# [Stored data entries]
• • • • •

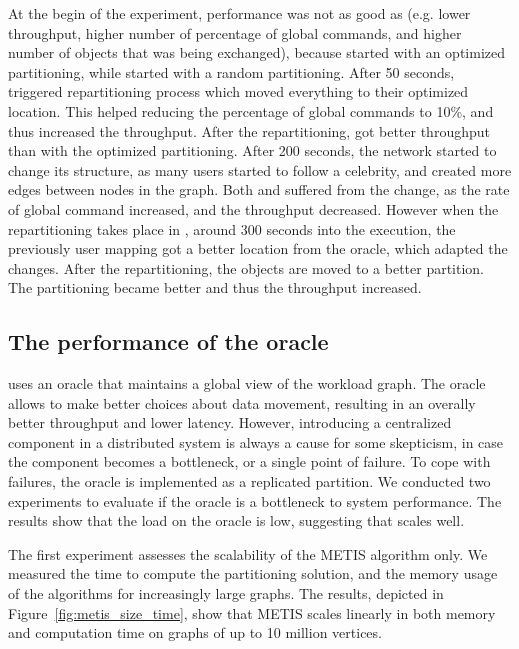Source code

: At the begin of the experiment, \dynastar performance was not as good as \ssmr (e.g. lower throughput, higher number of
percentage of global commands, and higher number of objects that was being exchanged), because \ssmr started with an optimized
partitioning, while \dynastar started with a random partitioning. 
After 50 seconds, \dynastar triggered repartitioning process which moved everything to their optimized location. This helped
reducing the percentage of global commands to 10\%, and thus increased the throughput. After the repartitioning, \dynastar got better
throughput than \ssmr with the optimized partitioning.
After 200 seconds, the network started to change its structure, as many users started to follow a celebrity, and created more edges
between nodes in the graph. Both \dynastar and \ssmr suffered from the change, as the rate of global command increased, and the throughput
decreased. However when the repartitioning takes place in \dynastar, around 300 seconds into the execution, the previously user mapping
got a better location from the oracle, which adapted the changes. After the repartitioning, the objects are moved to a better partition.
The partitioning became better and thus the throughput increased.


\subsection{The performance of the oracle}

\dynastar  uses an oracle that maintains a global view of the workload graph. The oracle allows
\dynastar to make better choices about data movement, resulting in an overally
better throughput and lower latency. However, introducing a centralized
component in a distributed system is always a cause for some skepticism,
in case the component becomes a bottleneck, or a single point of failure. 
To cope with failures, the oracle is implemented as a replicated partition. 
We conducted two experiments to evaluate if the \dynastar oracle is a bottleneck to
system performance. The results show that the load on the oracle is
low, suggesting that \dynastar scales well.


The first experiment assesses the scalability of the METIS algorithm only.
We measured the time to compute the partitioning solution, and
the memory usage of the algorithms for increasingly large graphs. 
The results, depicted in Figure~\ref{fig:metis_size_time}, show that METIS scales
linearly in both memory and computation time on graphs of up to 10 million vertices.

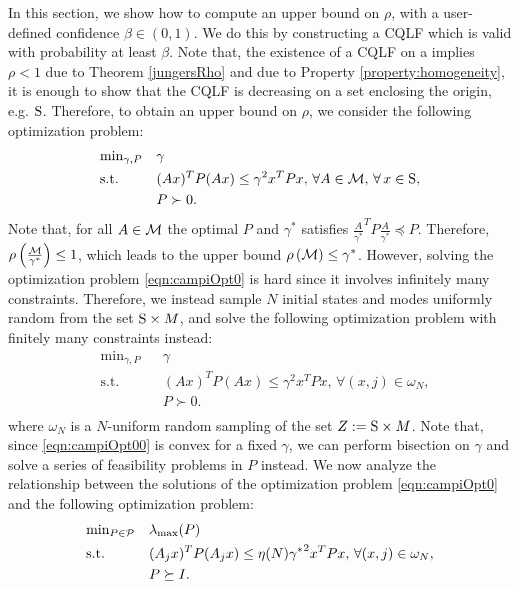 In this section, we show how to compute an upper bound on $\rho$, with a user-defined confidence $\beta \in (0, 1)$. We do this by constructing a CQLF which is valid with probability at least $\beta$. Note that, the existence of a CQLF on a implies $\rho < 1$ due to Theorem \ref{jungersRho} and due to Property \ref{property:homogeneity}, it is enough to show that the CQLF is decreasing on a set enclosing the origin, e.g. $\text{S}$. Therefore, to obtain an upper bound on $\rho$, we consider the following optimization problem:
\begin{equation}\label{eqn:campiOpt0}
\begin{aligned}
& \text{min}_{\gamma, P} & & \gamma \\
& \text{s.t.} 
&  & (Ax)^TP(Ax) \leq \gamma^2 x^TPx,\,\forall A \in \mathcal{M}, \,\forall\, x \in \text{S},\\
& && P \succ 0. \\
\end{aligned}
\end{equation}
Note that, for all $A \in \mathcal{M}$ the optimal $P$ and $\gamma^*$ satisfies $\frac{A}{\gamma^*}^TP\frac{A}{\gamma^*} \preceq P$. Therefore, $\rho\left(\frac{\mathcal{M}}{\gamma^*}\right) \leq 1$, which leads to the upper bound $\rho\left(\mathcal{M} \right) \leq \gamma^*$. However, solving the optimization problem \eqref{eqn:campiOpt0} is hard since it involves infinitely many constraints. Therefore, we instead sample $N$ initial states and modes uniformly random from the set $\text{S} \times M$, and solve the following optimization problem with finitely many constraints instead:
\begin{equation}\label{eqn:campiOpt00}
\begin{aligned}
& \text{min}_{\gamma, P} & & \gamma \\
& \text{s.t.} 
&  & (Ax)^TP(Ax) \leq \gamma^2 x^TPx,\,\forall (x, j) \in \omega_N,\\
& && P \succ 0. \\
\end{aligned}
\end{equation}
where $\omega_N$ is a $N$-uniform random sampling of the set \mbox{$Z:=\text{S} \times M$}.
Note that, since \eqref{eqn:campiOpt00} is convex for a fixed $\gamma$, we can perform bisection on $\gamma$ and solve a series of feasibility problems in $P$ instead. We now analyze the relationship between the solutions of the optimization problem \eqref{eqn:campiOpt0} and the following optimization problem:
\begin{equation}\label{eqn:campiOpt01}
\begin{aligned}
& \text{min}_{P \in \mathcal{P}} & & \lambda_{\max}(P) \\
& \text{s.t.} 
&  & (A_j x)^TP(A_j x) \leq {\eta(N) \gamma^*}^2 x^TPx,\,\forall (x, j) \in \omega_N, \\
& && P \succeq I. \\
\end{aligned}
\end{equation}
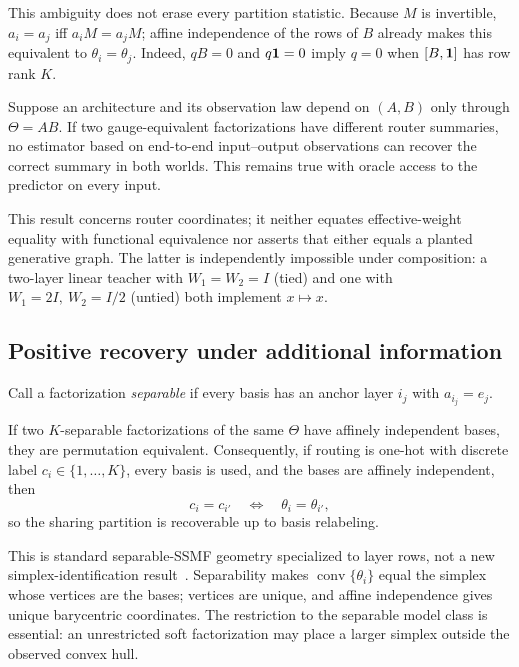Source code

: This ambiguity does not erase every partition statistic.  Because $M$ is
invertible, $a_i=a_j$ iff $a_iM=a_jM$; affine independence of the rows of
$B$ already makes this equivalent to $\theta_i=\theta_j$.  Indeed,
$qB=0$ and $q\ones=0$ imply $q=0$ when $[B,\ones]$ has row rank $K$.

\begin{proposition}
\label{thm:end_to_end_impossibility}
Suppose an architecture and its observation law depend on $(A,B)$ only through
$\Theta=AB$.  If two gauge-equivalent factorizations have different router
summaries, no estimator based on end-to-end input--output observations can
recover the correct summary in both worlds.  This remains true with oracle
access to the predictor on every input.
\end{proposition}

This result concerns router coordinates; it neither equates effective-weight
equality with functional equivalence nor asserts that either equals a planted
generative graph.  The latter is independently impossible under composition:
a two-layer linear teacher with $W_1=W_2=I$ (tied) and one with
$W_1=2I,\ W_2=I/2$ (untied) both implement $x\mapsto x$.

\subsection{Positive recovery under additional information}

Call a factorization \emph{separable} if every basis has an anchor layer
$i_j$ with $a_{i_j}=e_j$.

\begin{proposition}
\label{thm:anchor_recovery}
If two $K$-separable factorizations of the same $\Theta$ have affinely
independent bases, they are permutation equivalent.  Consequently, if routing
is one-hot with discrete label $c_i\in\{1,\ldots,K\}$, every basis is used,
and the bases are affinely independent, then
\begin{equation}
 c_i=c_{i'}\quad\Longleftrightarrow\quad\theta_i=\theta_{i'},
 \label{eq:onehot_partition}
\end{equation}
so the sharing partition is recoverable up to basis relabeling.
\end{proposition}

This is standard separable-SSMF geometry specialized to layer rows, not a new
simplex-identification result~\citep{abdolali2021simplex}.  Separability makes
$\operatorname{conv}\{\theta_i\}$ equal the simplex whose vertices are the
bases; vertices are unique, and affine independence gives unique barycentric
coordinates.  The restriction to the separable model class is essential: an
unrestricted soft factorization may place a larger simplex outside the
observed convex hull.

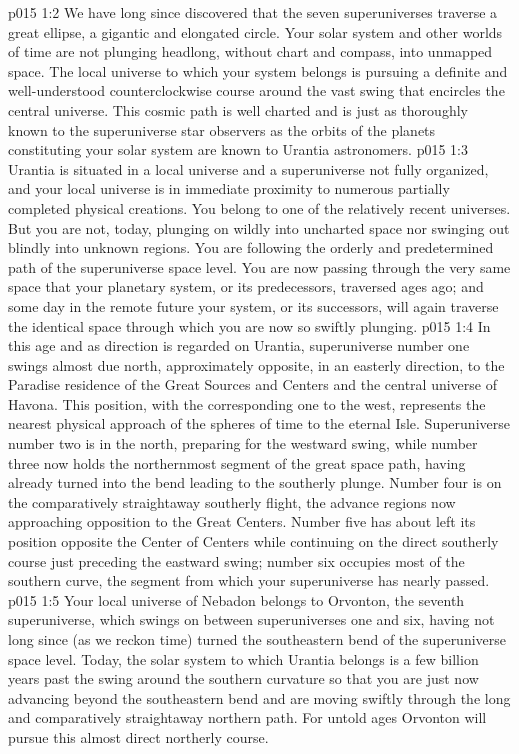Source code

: \vs p015 1:2 We have long since discovered that the seven superuniverses traverse a great ellipse, a gigantic and elongated circle. Your solar system and other worlds of time are not plunging headlong, without chart and compass, into unmapped space. The local universe to which your system belongs is pursuing a definite and well\hyp{}understood counterclockwise course around the vast swing that encircles the central universe. This cosmic path is well charted and is just as thoroughly known to the superuniverse star observers as the orbits of the planets constituting your solar system are known to Urantia astronomers.
\vs p015 1:3 Urantia is situated in a local universe and a superuniverse not fully organized, and your local universe is in immediate proximity to numerous partially completed physical creations. You belong to one of the relatively recent universes. But you are not, today, plunging on wildly into uncharted space nor swinging out blindly into unknown regions. You are following the orderly and predetermined path of the superuniverse space level. You are now passing through the very same space that your planetary system, or its predecessors, traversed ages ago; and some day in the remote future your system, or its successors, will again traverse the identical space through which you are now so swiftly plunging.
\pc \vs p015 1:4 In this age and as direction is regarded on Urantia, superuniverse number one swings almost due north, approximately opposite, in an easterly direction, to the Paradise residence of the Great Sources and Centers and the central universe of Havona. This position, with the corresponding one to the west, represents the nearest physical approach of the spheres of time to the eternal Isle. Superuniverse number two is in the north, preparing for the westward swing, while number three now holds the northernmost segment of the great space path, having already turned into the bend leading to the southerly plunge. Number four is on the comparatively straightaway southerly flight, the advance regions now approaching opposition to the Great Centers. Number five has about left its position opposite the Center of Centers while continuing on the direct southerly course just preceding the eastward swing; number six occupies most of the southern curve, the segment from which your superuniverse has nearly passed.
\vs p015 1:5 Your local universe of Nebadon belongs to Orvonton, the seventh superuniverse, which swings on between superuniverses one and six, having not long since (as we reckon time) turned the southeastern bend of the superuniverse space level. Today, the solar system to which Urantia belongs is a few billion years past the swing around the southern curvature so that you are just now advancing beyond the southeastern bend and are moving swiftly through the long and comparatively straightaway northern path. For untold ages Orvonton will pursue this almost direct northerly course.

• • • • •

# [REQUIRED ACTION]
Which lines above include the word "independence"? Pick them out and copy them.

# [THE ANSWER]
invertible, $a_i=a_j$ iff $a_iM=a_jM$; affine independence of the rows of
bases; vertices are unique, and affine independence gives unique barycentric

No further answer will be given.